Now let's plot the tangent space and the curve at the same time:

tangent_line_plot = parametric_plot3d(sig(t),(t,-1.75,1.75),color='purple',thickness=4)
show(tangent_line_plot+gam_plot,viewer='tachyon')

Now, it so happens that our curve $\gamma(t)$ is actually inside the manifold $M$. Moreover, we made the choices $\lambda=cos(\pi/6)$ and $p=(0,-\sqrt(3),-2)$ so that $\gamma(0)=p$. This means that $\gamma(t)$ represents a vector in $M$ at $p$. To understand what this means, let's plot the tangent space to $M$ at $p=\gamma(0)$ and the tangent space to $\gamma(t)$ at $t=0$. First we need to compute the tangent space to $\gamma(t)$ at $t=0$ by setting $s=0$ in the previous code:

t0=0
vx,vy,vz=diff(gam(t),t).subs(t=t0)
(vx,vy,vz)
gamx,gamy,gamz=gam(t0)
sig(t)=(gamx+t*vx,gamy+t*vy,gamz+t*vz)
tangent_line_plot = parametric_plot3d(sig(t),(t,-5,5),color='purple',thickness=4)
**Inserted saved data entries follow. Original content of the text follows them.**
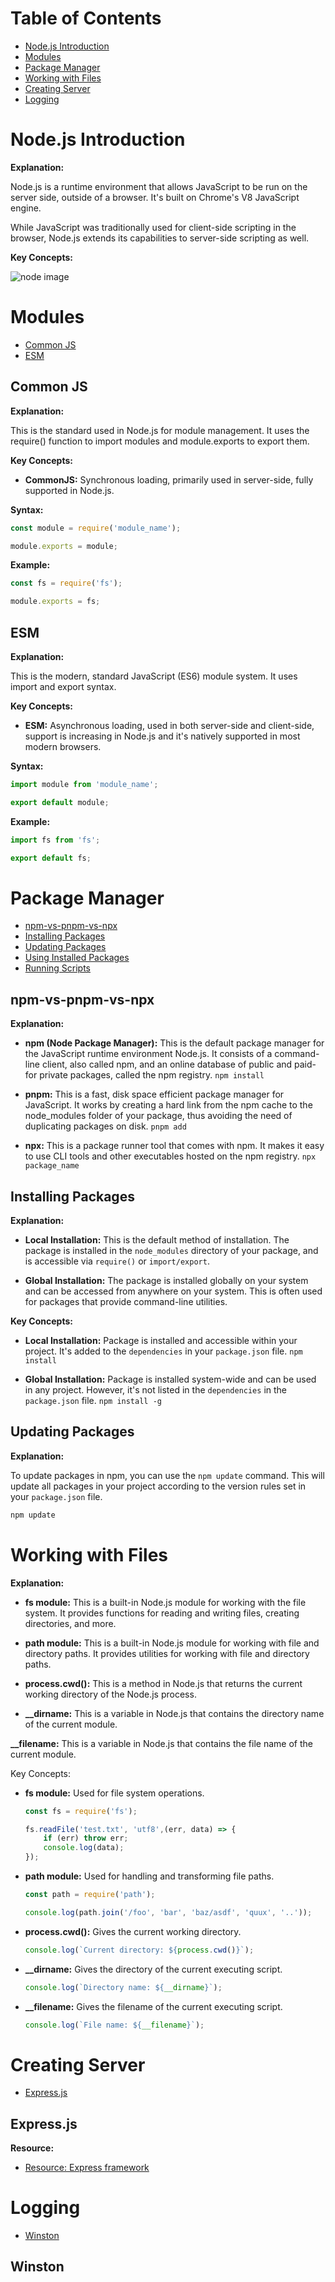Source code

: # Table of Contents

- [Node.js Introduction](#nodejs-introduction)
- [Modules](#modules)
- [Package Manager](#package-manager)
- [Working with Files](#working-with-files)
- [Creating Server](#creating-server)
- [Logging](#logging)

# Node.js Introduction

**Explanation:**

Node.js is a runtime environment that allows JavaScript to be run on the server side, outside of a browser. It's built on Chrome's V8 JavaScript engine.

While JavaScript was traditionally used for client-side scripting in the browser, Node.js extends its capabilities to server-side scripting as well.

**Key Concepts:**

![node image](./assets/images/ecmaScript/nodejs.png)

# Modules

- [Common JS](#common-js)
- [ESM](#esm)

## Common JS

**Explanation:**

This is the standard used in Node.js for module management. It uses the require() function to import modules and module.exports to export them.

**Key Concepts:**

- **CommonJS:** Synchronous loading, primarily used in server-side, fully supported in Node.js.

**Syntax:**

```js
const module = require('module_name');

module.exports = module;
```

**Example:**

```js
const fs = require('fs');

module.exports = fs;
```

## ESM

**Explanation:**

This is the modern, standard JavaScript (ES6) module system. It uses import and export syntax.

**Key Concepts:**

- **ESM:** Asynchronous loading, used in both server-side and client-side, support is increasing in Node.js and it's natively supported in most modern browsers.

**Syntax:**

```js
import module from 'module_name';

export default module;
```

**Example:**

```js
import fs from 'fs';

export default fs;
```


# Package Manager

- [npm-vs-pnpm-vs-npx](#npm-vs-pnpm-vs-npx)
- [Installing Packages](#installing-packages)
- [Updating Packages](#updating-packages)
- [Using Installed Packages](#using-installed-packages)
- [Running Scripts](#running-scripts)

## npm-vs-pnpm-vs-npx

**Explanation:**

- **npm (Node Package Manager):** This is the default package manager for the JavaScript runtime environment Node.js. It consists of a command-line client, also called npm, and an online database of public and paid-for private packages, called the npm registry. `npm install`

- **pnpm:** This is a fast, disk space efficient package manager for JavaScript. It works by creating a hard link from the npm cache to the node_modules folder of your package, thus avoiding the need of duplicating packages on disk. `pnpm add`

- **npx:** This is a package runner tool that comes with npm. It makes it easy to use CLI tools and other executables hosted on the npm registry. `npx package_name`

## Installing Packages

**Explanation:**

- **Local Installation:** This is the default method of installation. The package is installed in the `node_modules` directory of your package, and is accessible via `require()` or `import/export`.

- **Global Installation:** The package is installed globally on your system and can be accessed from anywhere on your system. This is often used for packages that provide command-line utilities.

**Key Concepts:**

- **Local Installation:** Package is installed and accessible within your project. It's added to the `dependencies` in your `package.json` file. `npm install`

- **Global Installation:** Package is installed system-wide and can be used in any project. However, it's not listed in the `dependencies` in the `package.json` file. `npm install -g`

## Updating Packages

**Explanation:**

To update packages in npm, you can use the `npm update` command. This will update all packages in your project according to the version rules set in your `package.json` file.

```bash
npm update
```

# Working with Files

**Explanation:**

- **fs module:** This is a built-in Node.js module for working with the file system. It provides functions for reading and writing files, creating directories, and more.

- **path module:** This is a built-in Node.js module for working with file and directory paths. It provides utilities for working with file and directory paths.

- **process.cwd():** This is a method in Node.js that returns the current working directory of the Node.js process.

- **__dirname:** This is a variable in Node.js that contains the directory name of the current module.

**__filename:** This is a variable in Node.js that contains the file name of the current module.

Key Concepts:

- **fs module:** Used for file system operations.

    ```js
    const fs = require('fs');

    fs.readFile('test.txt', 'utf8',(err, data) => {
        if (err) throw err;
        console.log(data);
    });
    ```

- **path module:** Used for handling and transforming file paths.

    ```js
    const path = require('path');

    console.log(path.join('/foo', 'bar', 'baz/asdf', 'quux', '..'));
    ```

- **process.cwd():** Gives the current working directory.

    ```js
    console.log(`Current directory: ${process.cwd()}`);
    ```

- **__dirname:** Gives the directory of the current executing script.

    ```js
    console.log(`Directory name: ${__dirname}`);
    ```

- **__filename:** Gives the filename of the current executing script.

    ```js
    console.log(`File name: ${__filename}`);
    ```

# Creating Server

- [Express.js](#expressjs)

## Express.js

**Resource:**

- [Resource: Express framework](./framework/express.md)

# Logging

- [Winston](#winston)

## Winston
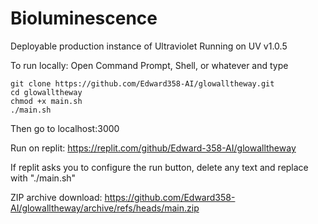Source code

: # Bioluminescence
Deployable production instance of Ultraviolet
Running on UV v1.0.5

To run locally: Open Command Prompt, Shell, or whatever and type
```
git clone https://github.com/Edward358-AI/glowalltheway.git
cd glowalltheway
chmod +x main.sh
./main.sh
```
Then go to localhost:3000

Run on replit:
https://replit.com/github/Edward-358-AI/glowalltheway

If replit asks you to configure the run button, delete any text and replace with "./main.sh"

ZIP archive download:
https://github.com/Edward358-AI/glowalltheway/archive/refs/heads/main.zip
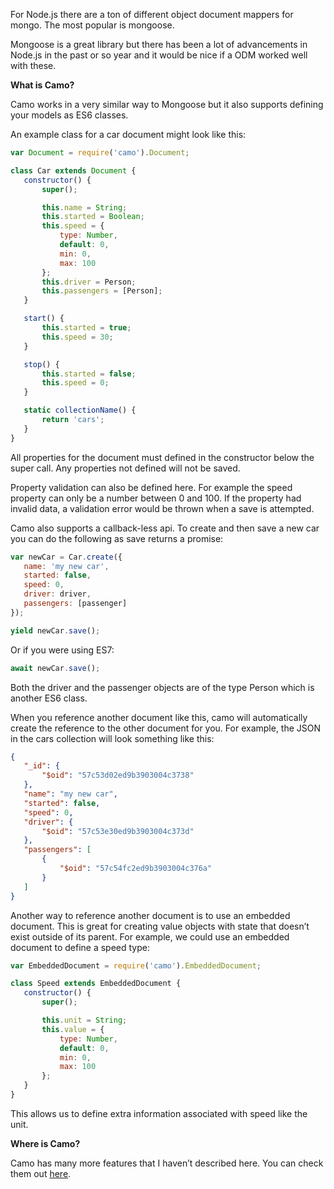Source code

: For Node.js there are a ton of different object document mappers for mongo. The most popular is mongoose. 

Mongoose is a great library but there has been a lot of advancements in Node.js in the past  or so year and it would be nice if a ODM worked well with these.

**What is Camo?**

Camo works in a very similar way to Mongoose but it also supports defining your models as ES6 classes.

An example class for a car document might look like this:

```js
var Document = require('camo').Document;

class Car extends Document {
   constructor() {
       super();

       this.name = String;
       this.started = Boolean;
       this.speed = {
           type: Number,
           default: 0,
           min: 0,
           max: 100
       };
       this.driver = Person;
       this.passengers = [Person];
   }

   start() {
       this.started = true;
       this.speed = 30;
   }

   stop() {
       this.started = false;
       this.speed = 0;
   }

   static collectionName() {
       return 'cars';
   }
}
```

All properties for the document must defined in the constructor below the super call. Any properties not defined will not be saved. 

Property validation can also be defined here. For example the speed property can only be a number between 0 and 100. If the property had invalid data, a validation error would be thrown when a save is attempted.

Camo also supports a callback-less api. To create and then save a new car you can do the following as save returns a promise:

```js
var newCar = Car.create({
   name: 'my new car',
   started: false,
   speed: 0,
   driver: driver,
   passengers: [passenger]
});

yield newCar.save();
```

Or if you were using ES7:

```js
await newCar.save();
```

Both the driver and the passenger objects are of the type Person which is another ES6 class. 

When you reference another document like this, camo will automatically create the reference to the other document for you. For example, the JSON in the cars collection will look something like this:

```json
{
   "_id": {
       "$oid": "57c53d02ed9b3903004c3738"
   },
   "name": "my new car",
   "started": false,
   "speed": 0,
   "driver": {
       "$oid": "57c53e30ed9b3903004c373d"
   },
   "passengers": [
       {
           "$oid": "57c54fc2ed9b3903004c376a"
       }
   ]
}
```

Another way to reference another document is to use an embedded document. This is great for creating value objects with state that doesn’t exist outside of its parent. For example, we could use an embedded document to define a speed type:

```js
var EmbeddedDocument = require('camo').EmbeddedDocument;

class Speed extends EmbeddedDocument {
   constructor() {
       super();

       this.unit = String;
       this.value = {
           type: Number,
           default: 0,
           min: 0,
           max: 100
       };
   }
}
```

This allows us to define extra information associated with speed like the unit. 

**Where is Camo?**

Camo has many more features that I haven’t described here. You can check them out [here](https://github.com/scottwrobinson/camo).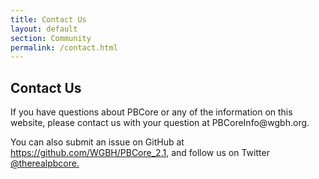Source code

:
 ```yaml
---
title: Contact Us
layout: default
section: Community
permalink: /contact.html
---
```


<h2 class="dark-grey title bold">Contact Us</h2>

<p>If you have questions about PBCore or any of the information on this website, please contact us with your question at PBCoreInfo@wgbh.org.

<p>You can also submit an issue on GitHub at <a href="https://github.com/WGBH/PBCore_2.1">
https://github.com/WGBH/PBCore_2.1</a>, and follow us on Twitter <a href="https://twitter.com/therealpbcore">@therealpbcore.</a></p>
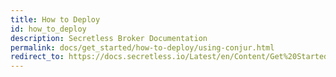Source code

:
 ```yaml
---
title: How to Deploy
id: how_to_deploy
description: Secretless Broker Documentation
permalink: docs/get_started/how-to-deploy/using-conjur.html
redirect_to: https://docs.secretless.io/Latest/en/Content/Get%20Started/using-conjur.htm
---
```

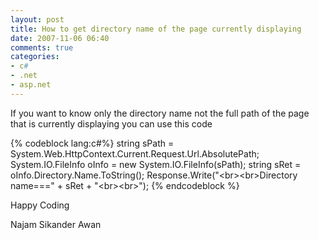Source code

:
 ```yaml
---
layout: post
title: How to get directory name of the page currently displaying
date: 2007-11-06 06:40
comments: true
categories:
- c#
- .net
- asp.net
---
```

If you want to know only the directory name not the full path of the page that is currently displaying you can use this code

{% codeblock lang:c#%}
string sPath = System.Web.HttpContext.Current.Request.Url.AbsolutePath;
System.IO.FileInfo oInfo = new System.IO.FileInfo(sPath);
string sRet = oInfo.Directory.Name.ToString();
Response.Write("&lt;br&gt;&lt;br&gt;Directory name===" + sRet + "&lt;br&gt;&lt;br&gt;");
{% endcodeblock %}

Happy Coding

Najam Sikander Awan
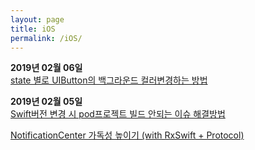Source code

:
 ```yaml
---
layout: page
title: iOS
permalink: /iOS/
---
```


**2019년 02월 06일**  
[state 별로 UIButton의 백그라운드 컬러변경하는 방법](./2019/02/05/button_background.html)

**2019년 02월 05일**  
[Swift버전 변경 시 pod프로젝트 빌드 안되는 이슈 해결방법](./2019/02/05/cocoapods.html)

[NotificationCenter 가독성 높이기 (with RxSwift + Protocol)](./2019/02/05/notificationcenter.html)


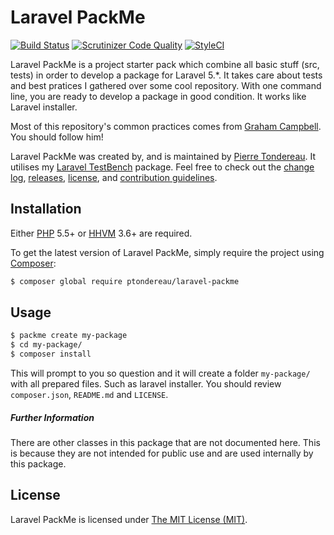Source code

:Laravel PackMe
=================

[![Build Status](https://travis-ci.org/ptondereau/laravel-packme.svg?branch=master)](https://travis-ci.org/ptondereau/laravel-packme)
[![Scrutinizer Code Quality](https://scrutinizer-ci.com/g/ptondereau/laravel-packme/badges/quality-score.png?b=master)](https://scrutinizer-ci.com/g/ptondereau/laravel-packme/?branch=master)
[![StyleCI](https://styleci.io/repos/61112074/shield)](https://styleci.io/repos/61112074)

Laravel PackMe is a project starter pack which combine all basic stuff (src, tests) in order to develop a package for Laravel 5.*. It takes care about tests and best pratices I gathered over some cool repository. With one command line, you are ready to develop a package in good condition. It works like Laravel installer.

Most of this repository's common practices comes from [Graham Campbell](https://github.com/GrahamCampbell). You should follow him!


Laravel PackMe was created by, and is maintained by [Pierre Tondereau](https://github.com/ptondereau). It utilises my [Laravel TestBench](https://github.com/GrahamCampbell/Laravel-TestBench) package. Feel free to check out the [change log](CHANGELOG.md), [releases](https://github.com/ptondereau/laravel-packme/releases), [license](LICENSE), and [contribution guidelines](CONTRIBUTING.md).

## Installation

Either [PHP](https://php.net) 5.5+ or [HHVM](http://hhvm.com) 3.6+ are required.

To get the latest version of Laravel PackMe, simply require the project using [Composer](https://getcomposer.org):

```bash
$ composer global require ptondereau/laravel-packme
```

## Usage

```bash
$ packme create my-package
$ cd my-package/
$ composer install
```

This will prompt to you so question and it will create a folder `my-package/` with all prepared files. Such as laravel installer. You should review `composer.json`, `README.md` and `LICENSE`.


##### Further Information

There are other classes in this package that are not documented here. This is because they are not intended for public use and are used internally by this package.

## License

Laravel PackMe is licensed under [The MIT License (MIT)](LICENSE).
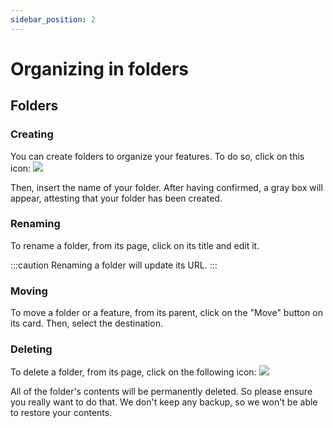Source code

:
 ```yaml
---
sidebar_position: 2
---
```


# Organizing in folders

## Folders

### Creating

You can create folders to organize your features. To do so, click on this icon: ![](/img/create-path.png)

Then, insert the name of your folder. After having confirmed, a gray box will appear, attesting that your folder has 
been created.

### Renaming

To rename a folder, from its page, click on its title and edit it.

:::caution
Renaming a folder will update its URL.
:::

### Moving

To move a folder or a feature, from its parent, click on the "Move" button on its card. Then, select the destination.

### Deleting

To delete a folder, from its page, click on the following icon: ![](/img/delete.png)

All of the folder's contents will be permanently deleted. So please ensure you really want to do that.
We don't keep any backup, so we won't be able to restore your contents.
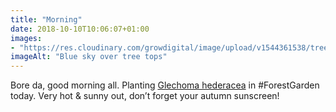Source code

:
 ```yaml
---
title: "Morning"
date: 2018-10-10T10:06:07+01:00
images: 
- "https://res.cloudinary.com/growdigital/image/upload/v1544361538/trees-31346729888.jpg"
imageAlt: "Blue sky over tree tops"
---
```


Bore da, good morning all. Planting [Glechoma hederacea](https://pfaf.org/user/plant.aspx?latinname=Glechoma+hederacea) in #ForestGarden today. Very hot & sunny out, don’t forget your autumn sunscreen!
And now let's show both tangent spaces together, along with the point $p$:

show(tangent_line_plot+tangent_plane_plot+p,viewer='tachyon')

As you can see, since the curve $\gamma(t)$ is inside $M$ (i.e. $\gamma(t)\in M$ for every $t$), the tangent space to $\gamma(t)$ at $t=0$ is a subspace of the tangent space to $M$ at $\gamma(t)$. Let's show both tangent spaces, the curve, and the manifold, all at once.

show(tangent_line_plot+tangent_plane_plot+gam_plot+manifold_plot+p,viewer='tachyon')